Entries shown >>
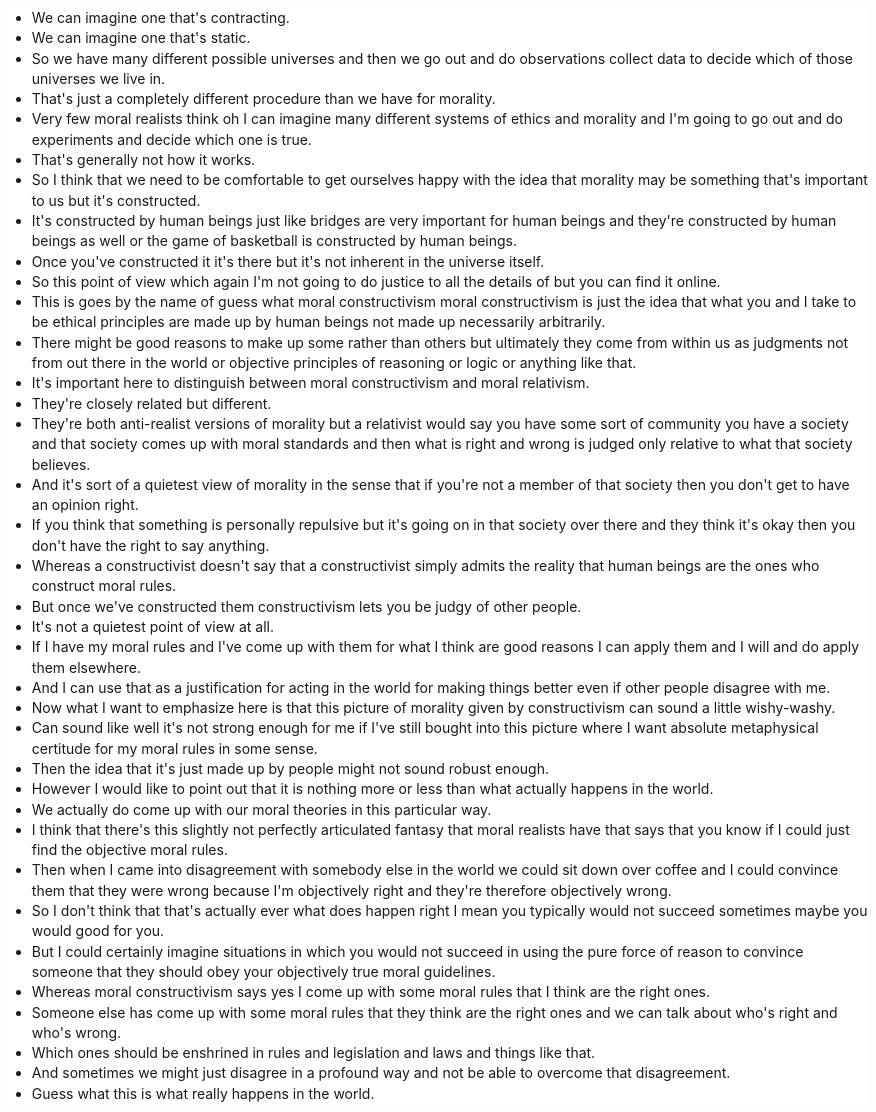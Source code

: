*  We can imagine one that's contracting.
*  We can imagine one that's static.
*  So we have many different possible universes and then we go out and do observations collect data to decide which of those universes we live in.
*  That's just a completely different procedure than we have for morality.
*  Very few moral realists think oh I can imagine many different systems of ethics and morality and I'm going to go out and do experiments and decide which one is true.
*  That's generally not how it works.
*  So I think that we need to be comfortable to get ourselves happy with the idea that morality may be something that's important to us but it's constructed.
*  It's constructed by human beings just like bridges are very important for human beings and they're constructed by human beings as well or the game of basketball is constructed by human beings.
*  Once you've constructed it it's there but it's not inherent in the universe itself.
*  So this point of view which again I'm not going to do justice to all the details of but you can find it online.
*  This is goes by the name of guess what moral constructivism moral constructivism is just the idea that what you and I take to be ethical principles are made up by human beings not made up necessarily arbitrarily.
*  There might be good reasons to make up some rather than others but ultimately they come from within us as judgments not from out there in the world or objective principles of reasoning or logic or anything like that.
*  It's important here to distinguish between moral constructivism and moral relativism.
*  They're closely related but different.
*  They're both anti-realist versions of morality but a relativist would say you have some sort of community you have a society and that society comes up with moral standards and then what is right and wrong is judged only relative to what that society believes.
*  And it's sort of a quietest view of morality in the sense that if you're not a member of that society then you don't get to have an opinion right.
*  If you think that something is personally repulsive but it's going on in that society over there and they think it's okay then you don't have the right to say anything.
*  Whereas a constructivist doesn't say that a constructivist simply admits the reality that human beings are the ones who construct moral rules.
*  But once we've constructed them constructivism lets you be judgy of other people.
*  It's not a quietest point of view at all.
*  If I have my moral rules and I've come up with them for what I think are good reasons I can apply them and I will and do apply them elsewhere.
*  And I can use that as a justification for acting in the world for making things better even if other people disagree with me.
*  Now what I want to emphasize here is that this picture of morality given by constructivism can sound a little wishy-washy.
*  Can sound like well it's not strong enough for me if I've still bought into this picture where I want absolute metaphysical certitude for my moral rules in some sense.
*  Then the idea that it's just made up by people might not sound robust enough.
*  However I would like to point out that it is nothing more or less than what actually happens in the world.
*  We actually do come up with our moral theories in this particular way.
*  I think that there's this slightly not perfectly articulated fantasy that moral realists have that says that you know if I could just find the objective moral rules.
*  Then when I came into disagreement with somebody else in the world we could sit down over coffee and I could convince them that they were wrong because I'm objectively right and they're therefore objectively wrong.
*  So I don't think that that's actually ever what does happen right I mean you typically would not succeed sometimes maybe you would good for you.
*  But I could certainly imagine situations in which you would not succeed in using the pure force of reason to convince someone that they should obey your objectively true moral guidelines.
*  Whereas moral constructivism says yes I come up with some moral rules that I think are the right ones.
*  Someone else has come up with some moral rules that they think are the right ones and we can talk about who's right and who's wrong.
*  Which ones should be enshrined in rules and legislation and laws and things like that.
*  And sometimes we might just disagree in a profound way and not be able to overcome that disagreement.
*  Guess what this is what really happens in the world.
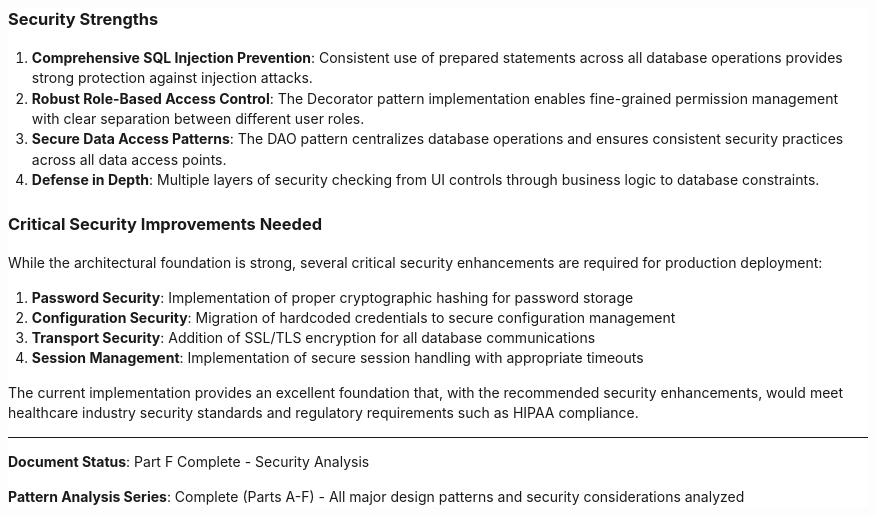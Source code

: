 ### Security Strengths

1. **Comprehensive SQL Injection Prevention**: Consistent use of prepared statements across all database operations provides strong protection against injection attacks.
2. **Robust Role-Based Access Control**: The Decorator pattern implementation enables fine-grained permission management with clear separation between different user roles.
3. **Secure Data Access Patterns**: The DAO pattern centralizes database operations and ensures consistent security practices across all data access points.
4. **Defense in Depth**: Multiple layers of security checking from UI controls through business logic to database constraints.

### Critical Security Improvements Needed

While the architectural foundation is strong, several critical security enhancements are required for production deployment:

1. **Password Security**: Implementation of proper cryptographic hashing for password storage
2. **Configuration Security**: Migration of hardcoded credentials to secure configuration management
3. **Transport Security**: Addition of SSL/TLS encryption for all database communications
4. **Session Management**: Implementation of secure session handling with appropriate timeouts

The current implementation provides an excellent foundation that, with the recommended security enhancements, would meet healthcare industry security standards and regulatory requirements such as HIPAA compliance.

---

**Document Status**: Part F Complete - Security Analysis

**Pattern Analysis Series**: Complete (Parts A-F) - All major design patterns and security considerations analyzed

Task details >> The expected output is the full material above, word for word, without pictures.

Result of this exercise >>
Source code

:*  We can imagine one that's contracting.
*  We can imagine one that's static.
*  So we have many different possible universes and then we go out and do observations collect data to decide which of those universes we live in.
*  That's just a completely different procedure than we have for morality.
*  Very few moral realists think oh I can imagine many different systems of ethics and morality and I'm going to go out and do experiments and decide which one is true.
*  That's generally not how it works.
*  So I think that we need to be comfortable to get ourselves happy with the idea that morality may be something that's important to us but it's constructed.
*  It's constructed by human beings just like bridges are very important for human beings and they're constructed by human beings as well or the game of basketball is constructed by human beings.
*  Once you've constructed it it's there but it's not inherent in the universe itself.
*  So this point of view which again I'm not going to do justice to all the details of but you can find it online.
*  This is goes by the name of guess what moral constructivism moral constructivism is just the idea that what you and I take to be ethical principles are made up by human beings not made up necessarily arbitrarily.
*  There might be good reasons to make up some rather than others but ultimately they come from within us as judgments not from out there in the world or objective principles of reasoning or logic or anything like that.
*  It's important here to distinguish between moral constructivism and moral relativism.
*  They're closely related but different.
*  They're both anti-realist versions of morality but a relativist would say you have some sort of community you have a society and that society comes up with moral standards and then what is right and wrong is judged only relative to what that society believes.
*  And it's sort of a quietest view of morality in the sense that if you're not a member of that society then you don't get to have an opinion right.
*  If you think that something is personally repulsive but it's going on in that society over there and they think it's okay then you don't have the right to say anything.
*  Whereas a constructivist doesn't say that a constructivist simply admits the reality that human beings are the ones who construct moral rules.
*  But once we've constructed them constructivism lets you be judgy of other people.
*  It's not a quietest point of view at all.
*  If I have my moral rules and I've come up with them for what I think are good reasons I can apply them and I will and do apply them elsewhere.
*  And I can use that as a justification for acting in the world for making things better even if other people disagree with me.
*  Now what I want to emphasize here is that this picture of morality given by constructivism can sound a little wishy-washy.
*  Can sound like well it's not strong enough for me if I've still bought into this picture where I want absolute metaphysical certitude for my moral rules in some sense.
*  Then the idea that it's just made up by people might not sound robust enough.
*  However I would like to point out that it is nothing more or less than what actually happens in the world.
*  We actually do come up with our moral theories in this particular way.
*  I think that there's this slightly not perfectly articulated fantasy that moral realists have that says that you know if I could just find the objective moral rules.
*  Then when I came into disagreement with somebody else in the world we could sit down over coffee and I could convince them that they were wrong because I'm objectively right and they're therefore objectively wrong.
*  So I don't think that that's actually ever what does happen right I mean you typically would not succeed sometimes maybe you would good for you.
*  But I could certainly imagine situations in which you would not succeed in using the pure force of reason to convince someone that they should obey your objectively true moral guidelines.
*  Whereas moral constructivism says yes I come up with some moral rules that I think are the right ones.
*  Someone else has come up with some moral rules that they think are the right ones and we can talk about who's right and who's wrong.
*  Which ones should be enshrined in rules and legislation and laws and things like that.
*  And sometimes we might just disagree in a profound way and not be able to overcome that disagreement.
*  Guess what this is what really happens in the world.
Source code

: ### Security Strengths

1. **Comprehensive SQL Injection Prevention**: Consistent use of prepared statements across all database operations provides strong protection against injection attacks.
2. **Robust Role-Based Access Control**: The Decorator pattern implementation enables fine-grained permission management with clear separation between different user roles.
3. **Secure Data Access Patterns**: The DAO pattern centralizes database operations and ensures consistent security practices across all data access points.
4. **Defense in Depth**: Multiple layers of security checking from UI controls through business logic to database constraints.

### Critical Security Improvements Needed

While the architectural foundation is strong, several critical security enhancements are required for production deployment:

1. **Password Security**: Implementation of proper cryptographic hashing for password storage
2. **Configuration Security**: Migration of hardcoded credentials to secure configuration management
3. **Transport Security**: Addition of SSL/TLS encryption for all database communications
4. **Session Management**: Implementation of secure session handling with appropriate timeouts

The current implementation provides an excellent foundation that, with the recommended security enhancements, would meet healthcare industry security standards and regulatory requirements such as HIPAA compliance.

---

**Document Status**: Part F Complete - Security Analysis

**Pattern Analysis Series**: Complete (Parts A-F) - All major design patterns and security considerations analyzed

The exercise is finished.